Oggi chi, come e perché consuma musica dal vivo, anche solo limitandoci allo scenario nazionale? Se si guarda la parte alta del quadro, quello dei grandi tour internazionali e dei calendari dei campioni di vendita, salta all’occhio una descrizione diversa del momento-concerto, sempre più presentato, nell’atmosfera post Covid, come un evento, un momento eccezionale che sublima il rapporto tra artista e suoi ammiratori. I concerti, l’atto stesso di andare a sentire musica, vengono sottratti all’alveo della pratica abituale, seriale e continuata, per essere incorniciati alla voce “esperienza”. E per fare un’esperienza importante, si sa, il pubblico paga bene, oltre al fatto che nessuno è di certo obbligato a pagare più di quanto accetti di fare. Al tempo stesso la crescita esponenziale del costo-biglietti ha introdotto nuovi parametri relativi, a cominciare da quello dell’esclusività: chi partecipa a un concerto-evento acquistandone il biglietto, compra la sensazione d’essere parte di un’élite fortunata. Non a caso il biglietto-omaggio per un prestigioso concerto è divenuto il cadeau ricorrente nel circuito delle gentilezze aziendali verso i clienti, in particolare quelli nuovi, da attirare e annettersi. Insomma il mondo del pop e del rock viene ora sempre più spesso rappresentato come luogo dell’edonismo e del privilegio, a cui si può temporaneamente accedere per status, portafogli, o facendo un sacrificio economico rilevante. Pagando caro, appunto. Al tempo stesso il borsino degli artisti mostra andamenti più variabili che in passato e successo e celebrità sono attestati su durate limitate, anche per la differente configurazione nella circolazione dei prodotti. Un artista, nel momento in cui funziona, può alzare le pretese e sta a chi lo rappresenta capire fin dove spingersi. Se la gente paga per vederlo, lo fa per scelta, per devozione, per moda. Pagherà quanto vorrà pagare, oppure sceglierà di restare a casa. 

 

La sintesi del discorso è che la musica di oggi non è quella di ieri e nemmeno le somiglia, in tutte le sue componenti. Ne discende che anche il rapporto del pubblico con essa sia diverso e allestisca scenari nuovi.
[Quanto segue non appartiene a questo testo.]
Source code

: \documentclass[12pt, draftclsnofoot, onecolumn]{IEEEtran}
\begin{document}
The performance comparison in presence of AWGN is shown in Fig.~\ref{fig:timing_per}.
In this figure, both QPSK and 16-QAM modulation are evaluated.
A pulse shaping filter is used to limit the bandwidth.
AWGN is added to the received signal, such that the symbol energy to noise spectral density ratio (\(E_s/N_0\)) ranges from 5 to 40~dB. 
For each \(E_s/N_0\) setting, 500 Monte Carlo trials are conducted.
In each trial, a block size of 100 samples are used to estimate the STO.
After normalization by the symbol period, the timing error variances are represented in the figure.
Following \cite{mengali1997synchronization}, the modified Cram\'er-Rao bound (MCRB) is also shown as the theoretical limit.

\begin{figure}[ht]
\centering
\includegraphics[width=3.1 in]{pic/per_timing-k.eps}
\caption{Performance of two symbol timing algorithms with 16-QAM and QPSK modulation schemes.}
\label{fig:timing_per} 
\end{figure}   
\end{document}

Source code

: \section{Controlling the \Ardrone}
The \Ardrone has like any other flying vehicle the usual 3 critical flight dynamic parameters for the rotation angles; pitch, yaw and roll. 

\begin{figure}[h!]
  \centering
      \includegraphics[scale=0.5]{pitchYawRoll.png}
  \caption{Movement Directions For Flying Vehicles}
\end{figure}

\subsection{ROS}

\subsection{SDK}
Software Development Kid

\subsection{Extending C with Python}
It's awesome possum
Ciò che è certo è che della musica non si può fare a meno, è parte della nostra vita, della nostra espressività, creatività e condivisione. Ma ciò significa che un nuovo pubblico, più giovane e con risorse economiche limitate, finirà per strutturare un rapporto con la musica e con la sua rappresentazione – i concerti, prima di tutto – diverso e lontano dal mainstream. Ovvero che progressivamente si organizzerà in proprio, attraverso circuiti e circolazioni indipendenti. Già, “indipendenti”: una parola che ciclicamente riappare, infastidendo il sistema. Ne aggiungiamo un’altra, per sollevare il velo su quanto sta già succedendo: “underground”, un mondo parallelo della musica in cui agiscono artisti provenienti dall’interno, e dove le economie sono sopportabili. Avulso dal Celebration Tour di Madonna. Ma dove artisti e pubblico tornano a somigliarsi in modo speculare ed empatico. Lasciando al mondo di sopra, quello dei prezzi drogati, le illusioni di divismo e di notti indimenticabili tra le luci dello showbiz. Nei club e nei locali la musica continua a fluire e, a chi la ama, costa quanto il biglietto del cinema. Consumazione inclusa.